Judy’s Castle property sold, may be gas station
Published 12:15 am Sunday, September 5, 2021
- Judy’s Castle restaurant, formerly located at 1306 U.S. 31-W Bypass in Bowling Green, sits vacant on Thursday, Sept. 2, 2021. The property has been sold again, and the new owner plans to build a gas station and convenience store in its place if construction costs come down. (Grace Ramey/photo@bgdailynews.com)
Empty for nearly three years, the Judy’s Castle building on U.S. 31-W By-Pass won’t be serving up any of the breakfast specials, desserts or “meat-and-three” meals that made it a popular dining destination for half a century.
But the space at the bypass and East 13th Avenue could eventually be a fueling stop for motorists, now that it has a new owner.
Local real estate investor Jim “Ebo” Brown, who in 2018 bought at auction the restaurant building and an adjacent structure used for storage, has sold the property to the Radha Krishna BG limited liability corporation headed by local entrepreneur Satish Patel.
Patel, owner of the Grease Monkey oil change shop at 1200 Broadway Ave. and a number of convenience stores in southcentral Kentucky, said he and his partners bought the property intending to turn it into a gas station.
Those plans are on hold for now, Patel said, because of current high construction costs, but he isn’t ruling out eventually putting in gas pumps on property that was a restaurant from 1968 through 2018.
“We own the property, and we bought it for a gas station,” Patel said. “But now construction costs are over our budget, so we’ve dropped that project for now.”

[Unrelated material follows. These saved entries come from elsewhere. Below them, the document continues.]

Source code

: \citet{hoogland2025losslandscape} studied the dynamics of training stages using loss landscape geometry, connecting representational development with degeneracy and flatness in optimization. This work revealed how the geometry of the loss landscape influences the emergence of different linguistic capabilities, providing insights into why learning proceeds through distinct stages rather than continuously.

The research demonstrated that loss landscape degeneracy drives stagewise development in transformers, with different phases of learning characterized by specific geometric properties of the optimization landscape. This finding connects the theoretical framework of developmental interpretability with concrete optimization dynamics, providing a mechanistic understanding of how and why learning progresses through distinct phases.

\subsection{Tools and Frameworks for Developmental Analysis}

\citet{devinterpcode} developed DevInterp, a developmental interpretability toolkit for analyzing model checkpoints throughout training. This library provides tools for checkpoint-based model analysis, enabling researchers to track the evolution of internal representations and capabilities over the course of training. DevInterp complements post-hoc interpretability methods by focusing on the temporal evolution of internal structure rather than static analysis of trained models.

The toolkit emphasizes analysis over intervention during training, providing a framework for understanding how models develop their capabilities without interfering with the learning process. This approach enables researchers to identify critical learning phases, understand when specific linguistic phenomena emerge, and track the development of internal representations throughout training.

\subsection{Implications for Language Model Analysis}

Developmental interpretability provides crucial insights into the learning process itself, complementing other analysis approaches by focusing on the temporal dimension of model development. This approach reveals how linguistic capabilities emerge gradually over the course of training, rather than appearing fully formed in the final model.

Patel said the gas station project isn’t dead, just on hold, and he said he and his partners could “build something else.”

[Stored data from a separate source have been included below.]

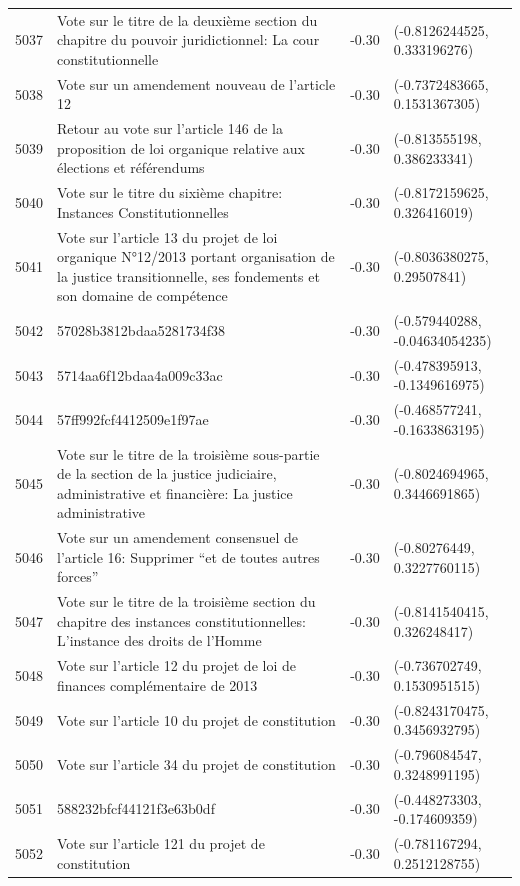 \begin{table}[ht]
\begin{tabular}{rlrl}
  5037 & Vote sur le titre de la deuxième section du chapitre du pouvoir juridictionnel: La cour constitutionnelle & -0.30 & (-0.8126244525, 0.333196276) \\ 
  5038 & Vote sur un amendement nouveau de l'article 12 & -0.30 & (-0.7372483665, 0.1531367305) \\ 
  5039 & Retour au vote sur l'article 146 de la proposition de loi organique relative aux élections et référendums & -0.30 & (-0.813555198, 0.386233341) \\ 
  5040 & Vote sur le titre du sixième chapitre: Instances Constitutionnelles & -0.30 & (-0.8172159625, 0.326416019) \\ 
  5041 & Vote sur l'article 13 du projet de loi organique N°12/2013 portant organisation de la justice transitionnelle, ses fondements et son domaine de compétence & -0.30 & (-0.8036380275, 0.29507841) \\ 
  5042 & 57028b3812bdaa5281734f38 & -0.30 & (-0.579440288, -0.04634054235) \\ 
  5043 & 5714aa6f12bdaa4a009c33ac & -0.30 & (-0.478395913, -0.1349616975) \\ 
  5044 & 57ff992fcf4412509e1f97ae & -0.30 & (-0.468577241, -0.1633863195) \\ 
  5045 & Vote sur le titre de la troisième sous-partie de la section de la justice judiciaire, administrative et financière: La justice administrative & -0.30 & (-0.8024694965, 0.3446691865) \\ 
  5046 & Vote sur un amendement consensuel de l'article 16: Supprimer “et de toutes autres forces” & -0.30 & (-0.80276449, 0.3227760115) \\ 
  5047 & Vote sur le titre de la troisième section du chapitre des instances constitutionnelles: L'instance des droits de l'Homme & -0.30 & (-0.8141540415, 0.326248417) \\ 
  5048 & Vote sur l'article 12 du projet de loi de finances complémentaire de 2013 & -0.30 & (-0.736702749, 0.1530951515) \\ 
  5049 & Vote sur l'article 10 du projet de constitution & -0.30 & (-0.8243170475, 0.3456932795) \\ 
  5050 & Vote sur l'article 34 du projet de constitution & -0.30 & (-0.796084547, 0.3248991195) \\ 
  5051 & 588232bfcf44121f3e63b0df & -0.30 & (-0.448273303, -0.174609359) \\ 
  5052 & Vote sur l'article 121 du projet de constitution & -0.30 & (-0.781167294, 0.2512128755) \\ 

\end{tabular}
\end{table}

A gas station or convenience store on the property would spell the end of the building that was home to Judy’s Castle for 50 years until Brown bought it at auction for $267,500 ($286,225 with the buyers’ fee) from Paul and Felecia Durbin in October 2018.

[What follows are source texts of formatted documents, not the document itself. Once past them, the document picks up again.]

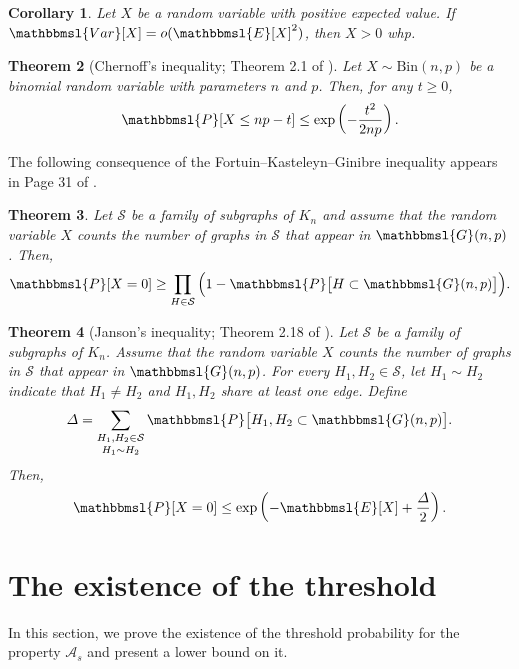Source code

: \documentclass[hidelinks, 11pt]{article}
\theoremstyle{plain}
\newtheorem{theorem}{Theorem}[section]
\newtheorem{corollary}[theorem]{Corollary}
\theoremstyle{definition}
\begin{document}
\begin{corollary}\label{Second-Moment}
Let   $X$ be a     random variable   with positive   expected value. If   $\mathbbmsl{Var}[X]=o(\mathbbmsl{E}[X]^2)$, then $X>0$  whp.
\end{corollary}



\begin{theorem}[Chernoff's inequality;  Theorem 2.1 of  \cite{RG}]\label{chernoff}
Let   $X\sim\mathrm{Bin}(n,p)$ be a binomial random variable  with parameters $n$ and $p$. Then, for any  $t\geq 0$,
$$\mathbbmsl{P}[X\leq np-t]\leq\exp \left(-\frac{t^2}{2np}\right).$$
\end{theorem}


The following consequence  of the  Fortuin--Kasteleyn--Ginibre  inequality  \cite[Theorem 2.12]{RG}  appears in  Page 31 of \cite{RG}.


\begin{theorem}\label{FKG}
Let $\mathcal{S}$ be a family of subgraphs of $K_n$ and assume that   the random variable $X$    counts  the number of graphs in  $\mathcal{S}$ that appear in $\mathbbmsl{G}(n,p)$. Then,
$$\mathbbmsl{P}[X=0]\geq\prod_{H\in \mathcal{S}}\Big(1-\mathbbmsl{P}\big[H\subset\mathbbmsl{G}(n,p)\big]\Big).$$
\end{theorem}




\begin{theorem}[Janson's inequality;  Theorem 2.18 of \cite{RG}]\label{Janson}
Let $\mathcal{S}$ be a family of subgraphs of $K_n$. Assume that   the random variable $X$    counts  the number of graphs in  $\mathcal{S}$ that appear in $\mathbbmsl{G}(n,p)$. For every $H_1,H_2\in\mathcal{S}$, let $H_1\sim H_2$ indicate  that $H_1\neq H_2$ and $H_1, H_2$  share at least one edge. Define
$$\mathnormal{\Delta}=\mathop{\sum_{H_1, H_2\in\mathcal{S}}}_{H_1\sim H_2}\mathbbmsl{P}\big[H_1, H_2\subset\mathbbmsl{G}(n,p)\big].$$
Then,
$$\mathbbmsl{P}[X=0]\leq\exp\left(-\mathbbmsl{E}[X]+\frac{\mathnormal{\Delta}}{2}\right).$$
\end{theorem}



\section{The existence of the   threshold}\label{secLowerP}



In this section, we prove the existence of the  threshold probability  for the property   $\mathcal{A}_s$  and present a lower bound on it.
\end{document}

Brown outbid Drake Diner owner Jason Bennett, who had thoughts of keeping the property as a restaurant.
Serving food, though, was never part of Brown’s business plan.
“I’m not in the restaurant business,” Brown said after he won the property at auction. “I might lease it or sell it to someone who will keep it as a restaurant.”
That didn’t materialize, so Brown in July sold the property to the Radha Krishna group for a price listed as $375,000 in the Warren County clerk’s records.
While the property’s future is uncertain, its past has left many locals feeling nostalgic for the home cooking offered at the location that was opened by Herb and Maxine Lowe in 1968 and sold to the Durbins a quarter-century later.
“To me, Bowling Green is absolutely losing an icon,” former Bowling Green City Commissioner Brian “Slim” Nash said at the time of the auction. “But all good things must come to an end. Judy’s Castle means so much to so many people. That’s what makes it iconic.”